Problem to work on =>
When you reach the line containing "- [ ] 読み上げシステムの統合" in the records below, set it down exactly, together with every later line through the end, but not the pictures.

Input records =>
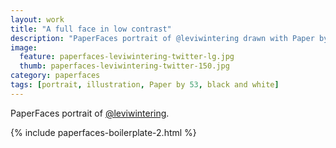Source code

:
 ```yaml
---
layout: work
title: "A full face in low contrast"
description: "PaperFaces portrait of @leviwintering drawn with Paper by 53 on an iPad."
image: 
  feature: paperfaces-leviwintering-twitter-lg.jpg
  thumb: paperfaces-leviwintering-twitter-150.jpg
category: paperfaces
tags: [portrait, illustration, Paper by 53, black and white]
---
```


PaperFaces portrait of [@leviwintering](http://twitter.com/leviwintering).

{% include paperfaces-boilerplate-2.html %}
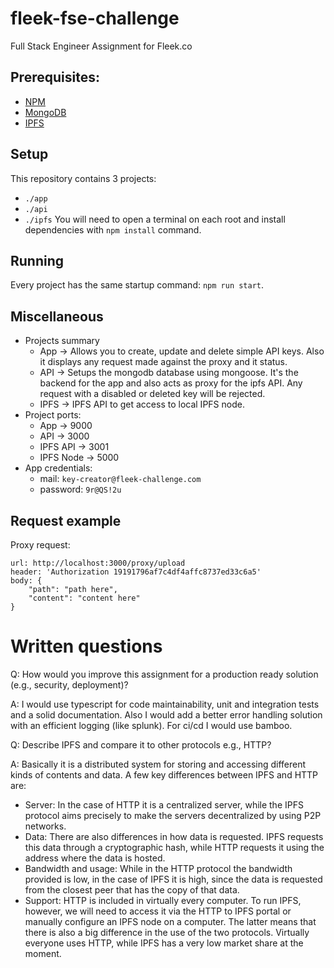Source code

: # fleek-fse-challenge
Full Stack Engineer Assignment for Fleek.co

## Prerequisites:
- [NPM](https://docs.npmjs.com/downloading-and-installing-node-js-and-npm)
- [MongoDB](https://www.mongodb.com/try/download/community)
- [IPFS](https://docs.ipfs.io/install/ipfs-desktop/)

## Setup
This repository contains 3 projects:
- `./app`
- `./api`
- `./ipfs`
You will need to open a terminal on each root and install dependencies with `npm install` command.

## Running
Every project has the same startup command: `npm run start`.

## Miscellaneous
- Projects summary
	- App -> Allows you to create, update and delete simple API keys. Also it displays any request made against the proxy and it status.
	- API -> Setups the mongodb database using mongoose. It's the backend for the app and also acts as proxy for the ipfs API. Any request with a disabled or deleted key will be rejected.
	- IPFS -> IPFS API to get access to local IPFS node.
- Project ports:
	- App -> 9000
	- API -> 3000
	- IPFS API -> 3001
	- IPFS Node -> 5000
- App credentials:
	- mail: `key-creator@fleek-challenge.com`
	- password: `9r@QS!2u`

## Request example
Proxy request:
```
url: http://localhost:3000/proxy/upload
header: 'Authorization 19191796af7c4df4affc8737ed33c6a5'
body: {
    "path": "path here",
    "content": "content here"
}
```

# Written questions
Q: How would you improve this assignment for a production ready solution (e.g., security,
deployment)?

A: I would use typescript for code maintainability, unit and integration tests and a solid documentation. Also I would add a better error handling solution with an efficient logging (like splunk). For ci/cd I would use bamboo.

Q: Describe IPFS and compare it to other protocols e.g., HTTP?

A: Basically it is a distributed system for storing and accessing different kinds of contents and data.
A few key differences between IPFS and HTTP are:
- Server: In the case of HTTP it is a centralized server, while the IPFS protocol aims precisely to make the servers decentralized by using P2P networks.
- Data: There are also differences in how data is requested. IPFS requests this data through a cryptographic hash, while HTTP requests it using the address where the data is hosted.
- Bandwidth and usage: While in the HTTP protocol the bandwidth provided is low, in the case of IPFS it is high, since the data is requested from the closest peer that has the copy of that data.
- Support:  HTTP is included in virtually every computer. To run IPFS, however, we will need to access it via the HTTP to IPFS portal or manually configure an IPFS node on a computer. The latter means that there is also a big difference in the use of the two protocols. Virtually everyone uses HTTP, while IPFS has a very low market share at the moment.
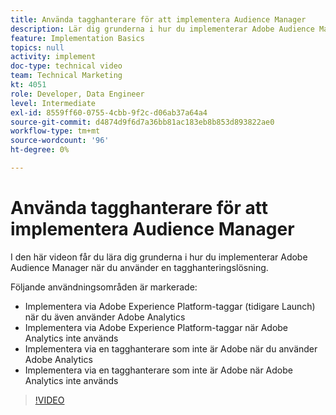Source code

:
 ```yaml
---
title: Använda tagghanterare för att implementera Audience Manager
description: Lär dig grunderna i hur du implementerar Adobe Audience Manager med en tagghanteringslösning.
feature: Implementation Basics
topics: null
activity: implement
doc-type: technical video
team: Technical Marketing
kt: 4051
role: Developer, Data Engineer
level: Intermediate
exl-id: 8559ff60-0755-4cbb-9f2c-d06ab37a64a4
source-git-commit: d4874d9f6d7a36bb81ac183eb8b853d893822ae0
workflow-type: tm+mt
source-wordcount: '96'
ht-degree: 0%

---
```


# Använda tagghanterare för att implementera Audience Manager

I den här videon får du lära dig grunderna i hur du implementerar Adobe Audience Manager när du använder en tagghanteringslösning.

Följande användningsområden är markerade:

* Implementera via Adobe Experience Platform-taggar (tidigare Launch) när du även använder Adobe Analytics
* Implementera via Adobe Experience Platform-taggar när Adobe Analytics inte används
* Implementera via en tagghanterare som inte är Adobe när du använder Adobe Analytics
* Implementera via en tagghanterare som inte är Adobe när Adobe Analytics inte används

>[!VIDEO](https://video.tv.adobe.com/v/29964/?quality=12)

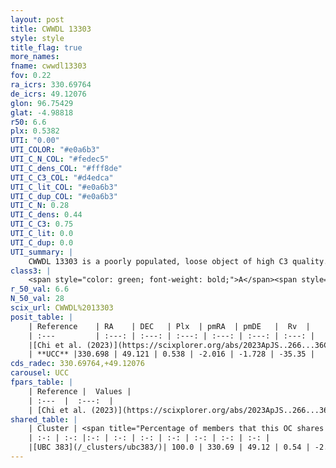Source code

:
 ```yaml
---
layout: post
title: CWWDL 13303
style: style
title_flag: true
more_names: 
fname: cwwdl13303
fov: 0.22
ra_icrs: 330.69764
de_icrs: 49.12076
glon: 96.75429
glat: -4.98818
r50: 6.6
plx: 0.5382
UTI: "0.00"
UTI_COLOR: "#e0a6b3"
UTI_C_N_COL: "#fedec5"
UTI_C_dens_COL: "#fff8de"
UTI_C_C3_COL: "#d4edca"
UTI_C_lit_COL: "#e0a6b3"
UTI_C_dup_COL: "#e0a6b3"
UTI_C_N: 0.28
UTI_C_dens: 0.44
UTI_C_C3: 0.75
UTI_C_lit: 0.0
UTI_C_dup: 0.0
UTI_summary: |
    CWWDL 13303 is a poorly populated, loose object of high C3 quality. It was recently reported in the literature.<br><br><span style="color: #99180f; font-weight: bold;">Warning: </span>This is very likely a duplicate object, which shares a large percentage of members with at least one previously reported entry.
class3: |
    <span style="color: green; font-weight: bold;">A</span><span style="color: #FFC300; font-weight: bold;">B</span>
r_50_val: 6.6
N_50_val: 28
scix_url: CWWDL%2013303
posit_table: |
    | Reference    | RA    | DEC   | Plx  | pmRA  | pmDE   |  Rv  |
    | :---         | :---: | :---: | :---: | :---: | :---: | :---: |
    |[Chi et al. (2023)](https://scixplorer.org/abs/2023ApJS..266...36C) | 330.651 | 49.131 | 0.535 | -2.02 | -1.733 | -- |
    | **UCC** |330.698 | 49.121 | 0.538 | -2.016 | -1.728 | -35.35 | 
cds_radec: 330.69764,+49.12076
carousel: UCC
fpars_table: |
    | Reference |  Values |
    | :---  |  :---:  |
    | [Chi et al. (2023)](https://scixplorer.org/abs/2023ApJS..266...36C) | `logAge=7.61, Z=0.16` |
shared_table: |
    | Cluster | <span title="Percentage of members that this OC shares with the ones listed">%</span>   | RA   | DEC   | Plx   | pmRA  | pmDE  | Rv | UTI |
    | :-: | :-: |:-: | :-: | :-: | :-: | :-: | :-: | :-: |
    |[UBC 383](/_clusters/ubc383/)| 100.0 | 330.69 | 49.12 | 0.54 | -2.03 | -1.73 | -35.35 |0.63 |
---
```

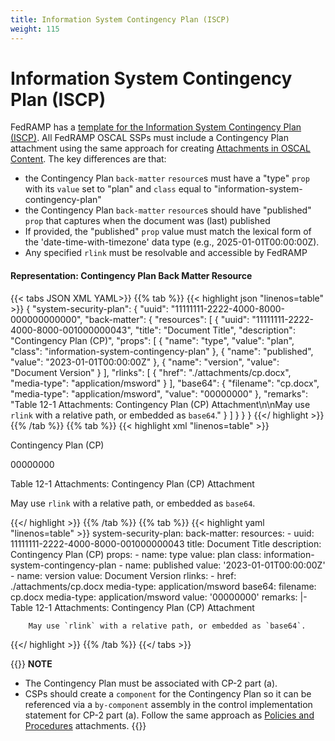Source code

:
 ```yaml
---
title: Information System Contingency Plan (ISCP)
weight: 115
---
```

# Information System Contingency Plan (ISCP)

FedRAMP has a [template for the Information System Contingency Plan (ISCP)](https://www.fedramp.gov/assets/resources/templates/SSP-Appendix-G-Information-System-Contingency-Plan-(ISCP)-Template.docx).  All FedRAMP OSCAL SSPs must include a Contingency Plan attachment  using the same approach for creating [Attachments in OSCAL Content](/documentation/general-concepts/oscal-attachments/).  The key differences are that:
- the Contingency Plan `back-matter` `resource`s must have a "type" `prop` with its `value` set to "plan" and `class` equal to "information-system-contingency-plan"
- the Contingency Plan `back-matter` `resource`s should have "published" `prop` that captures when the document was (last) published
- If provided, the "published" `prop` value must match the lexical form of the 'date-time-with-timezone' data type (e.g., 2025-01-01T00:00:00Z).
- Any specified `rlink` must be resolvable and accessible by FedRAMP

#### Representation: Contingency Plan Back Matter Resource
{{< tabs JSON XML YAML>}}
{{% tab %}}
{{< highlight json "linenos=table" >}}
{
    "system-security-plan": {
        "uuid": "11111111-2222-4000-8000-000000000000",
        "back-matter": {
            "resources": [
                {
                    "uuid": "11111111-2222-4000-8000-001000000043",
                    "title": "Document Title",
                    "description": "Contingency Plan (CP)",
                    "props": [
                        {
                            "name": "type",
                            "value": "plan",
                            "class": "information-system-contingency-plan"
                        },
                        {
                            "name": "published",
                            "value": "2023-01-01T00:00:00Z"
                        },
                        {
                            "name": "version",
                            "value": "Document Version"
                        }
                    ],
                    "rlinks": [
                        {
                            "href": "./attachments/cp.docx",
                            "media-type": "application/msword"
                        }
                    ],
                    "base64": {
                        "filename": "cp.docx",
                        "media-type": "application/msword",
                        "value": "00000000"
                    },
                    "remarks": "Table 12-1 Attachments: Contingency Plan (CP) Attachment\n\nMay use `rlink` with a relative path, or embedded as `base64`."
                }
            ]
        }
    }
}
{{</ highlight >}}
{{% /tab %}}
{{% tab %}}
{{< highlight xml "linenos=table" >}}
<system-security-plan uuid="11111111-2222-4000-8000-000000000000">
	<back-matter>
        <resource uuid="11111111-2222-4000-8000-001000000043">
            <title>Document Title</title>
            <description>
                <p>Contingency Plan (CP)</p>
            </description>
            <prop name="type" value="plan" class="information-system-contingency-plan"/>
            <prop name="published" value="2023-01-01T00:00:00Z"/>
            <prop name="version" value="Document Version"/>
            <rlink href="./attachments/cp.docx" media-type="application/msword"/>
            <base64 filename="cp.docx" media-type="application/msword">00000000</base64>
            <remarks>
                <p>Table 12-1 Attachments: Contingency Plan (CP) Attachment</p>
                <p>May use <code>rlink</code> with a relative path, or embedded as <code>base64</code>.</p>
            </remarks>
        </resource>
	</back-matter>
</system-security-plan>
{{</ highlight >}}
{{% /tab %}}
{{% tab %}}
{{< highlight yaml "linenos=table" >}}
system-security-plan:
  back-matter:
    resources:
    - uuid: 11111111-2222-4000-8000-001000000043
      title: Document Title
      description: Contingency Plan (CP)
      props:
      - name: type
        value: plan
        class: information-system-contingency-plan
      - name: published
        value: '2023-01-01T00:00:00Z'
      - name: version
        value: Document Version
      rlinks:
      - href: ./attachments/cp.docx
        media-type: application/msword
      base64:
        filename: cp.docx
        media-type: application/msword
        value: '00000000'
      remarks: |-
        Table 12-1 Attachments: Contingency Plan (CP) Attachment

        May use `rlink` with a relative path, or embedded as `base64`.
{{</ highlight >}}
{{% /tab %}}
{{</ tabs >}}


{{<callout>}}
**NOTE**

- The Contingency Plan must be associated with CP-2 part (a).
- CSPs should create a `component` for the Contingency Plan so it can be referenced via a `by-component` assembly in the control implementation statement for CP-2 part (a). Follow the same approach as [Policies and Procedures](/documentation/ssp/oscal-representation/required-attachments/policies-and-procedures) attachments.
{{</callout>}}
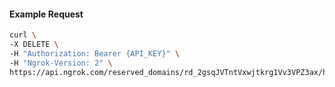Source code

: <!-- Code generated for API Clients. DO NOT EDIT. -->

#### Example Request

```bash
curl \
-X DELETE \
-H "Authorization: Bearer {API_KEY}" \
-H "Ngrok-Version: 2" \
https://api.ngrok.com/reserved_domains/rd_2gsqJVTntVxwjtkrg1Vv3VPZ3ax/https_endpoint_configuration
```
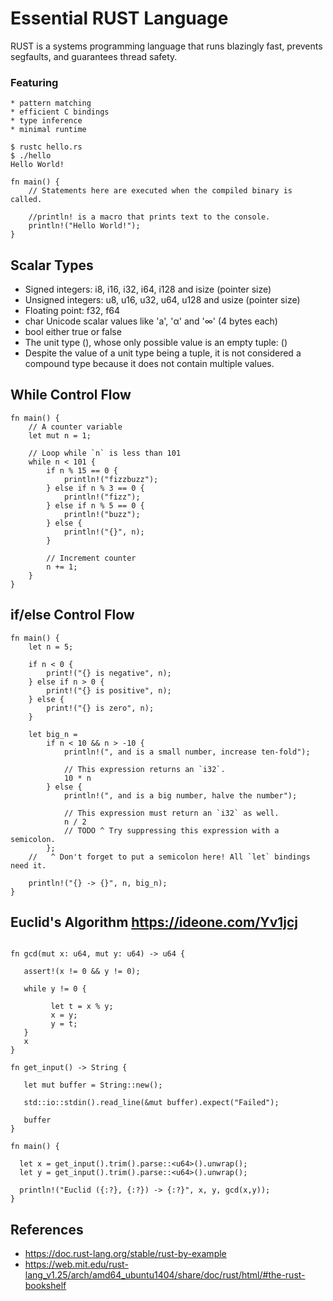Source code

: # Essential RUST Language
  
  RUST is a systems programming language that runs blazingly fast, prevents
  segfaults, and guarantees thread safety.

### Featuring
    * pattern matching
    * efficient C bindings
    * type inference
    * minimal runtime  

```
$ rustc hello.rs
$ ./hello
Hello World!

fn main() {
    // Statements here are executed when the compiled binary is called.
    
    //println! is a macro that prints text to the console.
    println!("Hello World!");
}
```  

## Scalar Types

* Signed integers: i8, i16, i32, i64, i128 and isize (pointer size)
* Unsigned integers: u8, u16, u32, u64, u128 and usize (pointer size)
* Floating point: f32, f64
* char Unicode scalar values like 'a', 'α' and '∞' (4 bytes each)
* bool either true or false
* The unit type (), whose only possible value is an empty tuple: ()
* Despite the value of a unit type being a tuple, it is not considered a compound type because it does not contain multiple values.

## While Control Flow

```
fn main() {
    // A counter variable
    let mut n = 1;

    // Loop while `n` is less than 101
    while n < 101 {
        if n % 15 == 0 {
            println!("fizzbuzz");
        } else if n % 3 == 0 {
            println!("fizz");
        } else if n % 5 == 0 {
            println!("buzz");
        } else {
            println!("{}", n);
        }

        // Increment counter
        n += 1;
    }
}
```

## if/else Control Flow
```
fn main() {
    let n = 5;

    if n < 0 {
        print!("{} is negative", n);
    } else if n > 0 {
        print!("{} is positive", n);
    } else {
        print!("{} is zero", n);
    }

    let big_n =
        if n < 10 && n > -10 {
            println!(", and is a small number, increase ten-fold");

            // This expression returns an `i32`.
            10 * n
        } else {
            println!(", and is a big number, halve the number");

            // This expression must return an `i32` as well.
            n / 2
            // TODO ^ Try suppressing this expression with a semicolon.
        };
    //   ^ Don't forget to put a semicolon here! All `let` bindings need it.

    println!("{} -> {}", n, big_n);
}
```

 ## Euclid's Algorithm https://ideone.com/Yv1jcj

```

fn gcd(mut x: u64, mut y: u64) -> u64 {

   assert!(x != 0 && y != 0);

   while y != 0 {

   	     let t = x % y;
   	     x = y;
   	     y = t;
   }   
   x
}

fn get_input() -> String {

   let mut buffer = String::new();

   std::io::stdin().read_line(&mut buffer).expect("Failed");

   buffer
}

fn main() {
	
  let x = get_input().trim().parse::<u64>().unwrap();
  let y = get_input().trim().parse::<u64>().unwrap();
  
  println!("Euclid ({:?}, {:?}) -> {:?}", x, y, gcd(x,y));
}

```

## References

* https://doc.rust-lang.org/stable/rust-by-example
* https://web.mit.edu/rust-lang_v1.25/arch/amd64_ubuntu1404/share/doc/rust/html/#the-rust-bookshelf
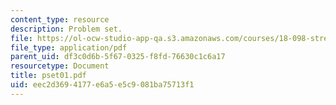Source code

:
 ```yaml
---
content_type: resource
description: Problem set.
file: https://ol-ocw-studio-app-qa.s3.amazonaws.com/courses/18-098-street-fighting-mathematics-january-iap-2008/eec2d3694177e6a5e5c9081ba75713f1_pset01.pdf
file_type: application/pdf
parent_uid: df3c0d6b-5f67-0325-f8fd-76630c1c6a17
resourcetype: Document
title: pset01.pdf
uid: eec2d369-4177-e6a5-e5c9-081ba75713f1
---
```

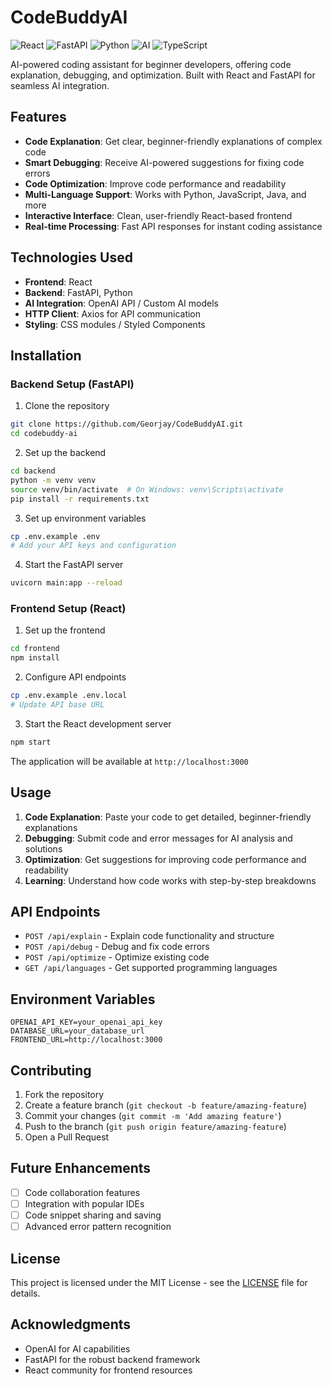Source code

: # CodeBuddyAI

![React](https://img.shields.io/badge/React-20232A?style=for-the-badge&logo=react&logoColor=61DAFB)
![FastAPI](https://img.shields.io/badge/FastAPI-009688?style=for-the-badge&logo=fastapi&logoColor=white)
![Python](https://img.shields.io/badge/Python-3776AB?style=for-the-badge&logo=python&logoColor=white)
![AI](https://img.shields.io/badge/Machine%20Learning-FF6F00?style=for-the-badge&logo=scikitlearn&logoColor=white)
![TypeScript](https://img.shields.io/badge/TypeScript-3178C6?style=for-the-badge&logo=typescript&logoColor=white)

AI-powered coding assistant for beginner developers, offering code explanation, debugging, and optimization. Built with React and FastAPI for seamless AI integration.

## Features

- **Code Explanation**: Get clear, beginner-friendly explanations of complex code
- **Smart Debugging**: Receive AI-powered suggestions for fixing code errors
- **Code Optimization**: Improve code performance and readability
- **Multi-Language Support**: Works with Python, JavaScript, Java, and more
- **Interactive Interface**: Clean, user-friendly React-based frontend
- **Real-time Processing**: Fast API responses for instant coding assistance

## Technologies Used

- **Frontend**: React
- **Backend**: FastAPI, Python
- **AI Integration**: OpenAI API / Custom AI models
- **HTTP Client**: Axios for API communication
- **Styling**: CSS modules / Styled Components

## Installation

### Backend Setup (FastAPI)

1. Clone the repository
```bash
git clone https://github.com/Georjay/CodeBuddyAI.git
cd codebuddy-ai
```

2. Set up the backend
```bash
cd backend
python -m venv venv
source venv/bin/activate  # On Windows: venv\Scripts\activate
pip install -r requirements.txt
```

3. Set up environment variables
```bash
cp .env.example .env
# Add your API keys and configuration
```

4. Start the FastAPI server
```bash
uvicorn main:app --reload
```

### Frontend Setup (React)

1. Set up the frontend
```bash
cd frontend
npm install
```

2. Configure API endpoints
```bash
cp .env.example .env.local
# Update API base URL
```

3. Start the React development server
```bash
npm start
```

The application will be available at `http://localhost:3000`

## Usage

1. **Code Explanation**: Paste your code to get detailed, beginner-friendly explanations
2. **Debugging**: Submit code and error messages for AI analysis and solutions
3. **Optimization**: Get suggestions for improving code performance and readability
4. **Learning**: Understand how code works with step-by-step breakdowns

## API Endpoints

- `POST /api/explain` - Explain code functionality and structure
- `POST /api/debug` - Debug and fix code errors
- `POST /api/optimize` - Optimize existing code
- `GET /api/languages` - Get supported programming languages

## Environment Variables

```
OPENAI_API_KEY=your_openai_api_key
DATABASE_URL=your_database_url
FRONTEND_URL=http://localhost:3000
```

## Contributing

1. Fork the repository
2. Create a feature branch (`git checkout -b feature/amazing-feature`)
3. Commit your changes (`git commit -m 'Add amazing feature'`)
4. Push to the branch (`git push origin feature/amazing-feature`)
5. Open a Pull Request

## Future Enhancements

- [ ] Code collaboration features
- [ ] Integration with popular IDEs
- [ ] Code snippet sharing and saving
- [ ] Advanced error pattern recognition

## License

This project is licensed under the MIT License - see the [LICENSE](LICENSE) file for details.

## Acknowledgments

- OpenAI for AI capabilities
- FastAPI for the robust backend framework
- React community for frontend resources
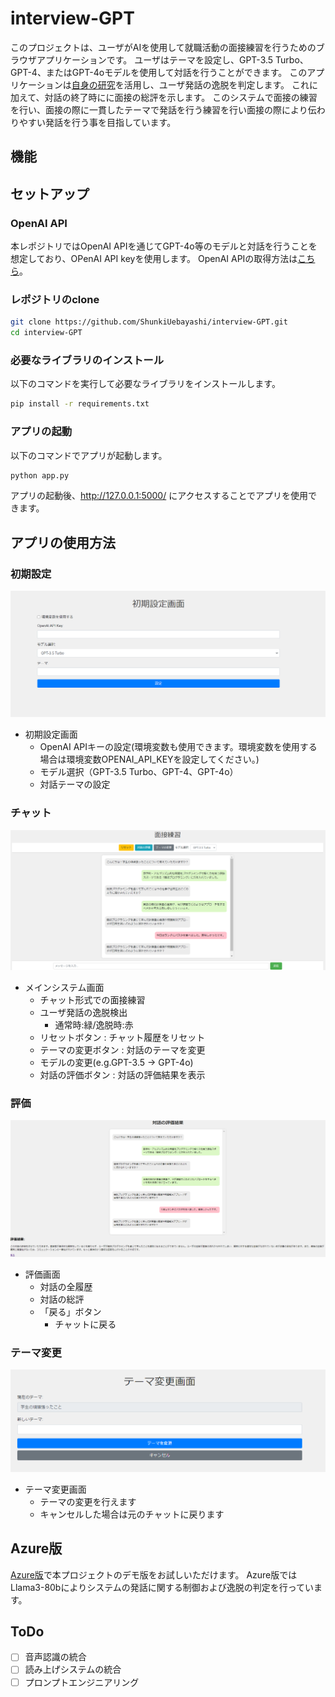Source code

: # interview-GPT

このプロジェクトは、ユーザがAIを使用して就職活動の面接練習を行うためのブラウザアプリケーションです。
ユーザはテーマを設定し、GPT-3.5 Turbo、GPT-4、またはGPT-4oモデルを使用して対話を行うことができます。
このアプリケーションは[自身の研究](https://www.ipsj.or.jp/event/taikai/86/WEB/data/pdf/4R-01.html
)を活用し、ユーザ発話の逸脱を判定します。
これに加えて、対話の終了時にに面接の総評を示します。
このシステムで面接の練習を行い、面接の際に一貫したテーマで発話を行う練習を行い面接の際により伝わりやすい発話を行う事を目指しています。
## 機能




## セットアップ
### OpenAI API
本レポジトリではOpenAI APIを通じてGPT-4o等のモデルと対話を行うことを想定しており、OPenAI API keyを使用します。
OpenAI APIの取得方法は[こちら](https://platform.openai.com/docs/api-reference/authentication)。
### レポジトリのclone
```bash
git clone https://github.com/ShunkiUebayashi/interview-GPT.git
cd interview-GPT
```
### 必要なライブラリのインストール

以下のコマンドを実行して必要なライブラリをインストールします。

```bash
pip install -r requirements.txt
```
### アプリの起動
以下のコマンドでアプリが起動します。
```bash
python app.py
```
アプリの起動後、http://127.0.0.1:5000/ にアクセスすることでアプリを使用できます。
## アプリの使用方法
### 初期設定
![初期設定画面](images/setting.png)
- 初期設定画面
  - OpenAI APIキーの設定(環境変数も使用できます。環境変数を使用する場合は環境変数OPENAI_API_KEYを設定してください。)
  - モデル選択（GPT-3.5 Turbo、GPT-4、GPT-4o）
  - 対話テーマの設定
### チャット
![チャット画面](images/chat_page.png)
- メインシステム画面
  - チャット形式での面接練習
  - ユーザ発話の逸脱検出
    - 通常時:緑/逸脱時:赤
  - リセットボタン : チャット履歴をリセット
  - テーマの変更ボタン : 対話のテーマを変更
  - モデルの変更(e.g.GPT-3.5 -> GPT-4o)
  - 対話の評価ボタン : 対話の評価結果を表示
### 評価
![評価画面](images/evaluation.png)
- 評価画面
  - 対話の全履歴
  - 対話の総評
  - 「戻る」ボタン
    - チャットに戻る
### テーマ変更
![テーマ変更画面](images/change_theme.png)
- テーマ変更画面
  - テーマの変更を行えます
  - キャンセルした場合は元のチャットに戻ります
## Azure版
[Azure版](https://interview-llm-detect-derailment.azurewebsites.net)で本プロジェクトのデモ版をお試しいただけます。
Azure版ではLlama3-80bによりシステムの発話に関する制御および逸脱の判定を行っています。
## ToDo
- [ ] 音声認識の統合
- [ ] 読み上げシステムの統合
- [ ] プロンプトエンジニアリング
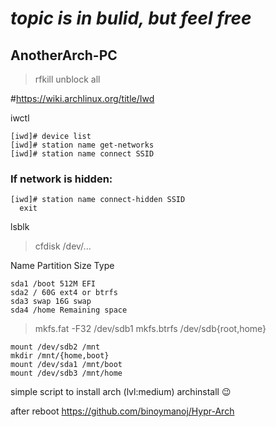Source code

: # *topic is in bulid, but feel free*

## AnotherArch-PC
> rfkill unblock all

#https://wiki.archlinux.org/title/Iwd

iwctl
```
[iwd]# device list
[iwd]# station name get-networks
[iwd]# station name connect SSID
```
### If network is hidden:

```
[iwd]# station name connect-hidden SSID
  exit
```

lsblk
>cfdisk /dev/...

Name Partition Size Type
```
sda1 /boot 512M EFI
sda2 / 60G ext4 or btrfs
sda3 swap 16G swap
sda4 /home Remaining space
```

>mkfs.fat -F32 /dev/sdb1
>mkfs.btrfs /dev/sdb{root,home}

```
mount /dev/sdb2 /mnt
mkdir /mnt/{home,boot}
mount /dev/sda1 /mnt/boot
mount /dev/sdb3 /mnt/home
```



simple script to install arch (lvl:medium)
archinstall 😉

after reboot
https://github.com/binoymanoj/Hypr-Arch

Answer box =>
- [ ] 読み上げシステムの統合
- [ ] プロンプトエンジニアリング
Source code

: # *topic is in bulid, but feel free*

## AnotherArch-PC
> rfkill unblock all

#https://wiki.archlinux.org/title/Iwd

iwctl
```
[iwd]# device list
[iwd]# station name get-networks
[iwd]# station name connect SSID
```
### If network is hidden:

```
[iwd]# station name connect-hidden SSID
  exit
```

lsblk
>cfdisk /dev/...

Name Partition Size Type
```
sda1 /boot 512M EFI
sda2 / 60G ext4 or btrfs
sda3 swap 16G swap
sda4 /home Remaining space
```

>mkfs.fat -F32 /dev/sdb1
>mkfs.btrfs /dev/sdb{root,home}

```
mount /dev/sdb2 /mnt
mkdir /mnt/{home,boot}
mount /dev/sda1 /mnt/boot
mount /dev/sdb3 /mnt/home
```



simple script to install arch (lvl:medium)
archinstall 😉

after reboot
https://github.com/binoymanoj/Hypr-Arch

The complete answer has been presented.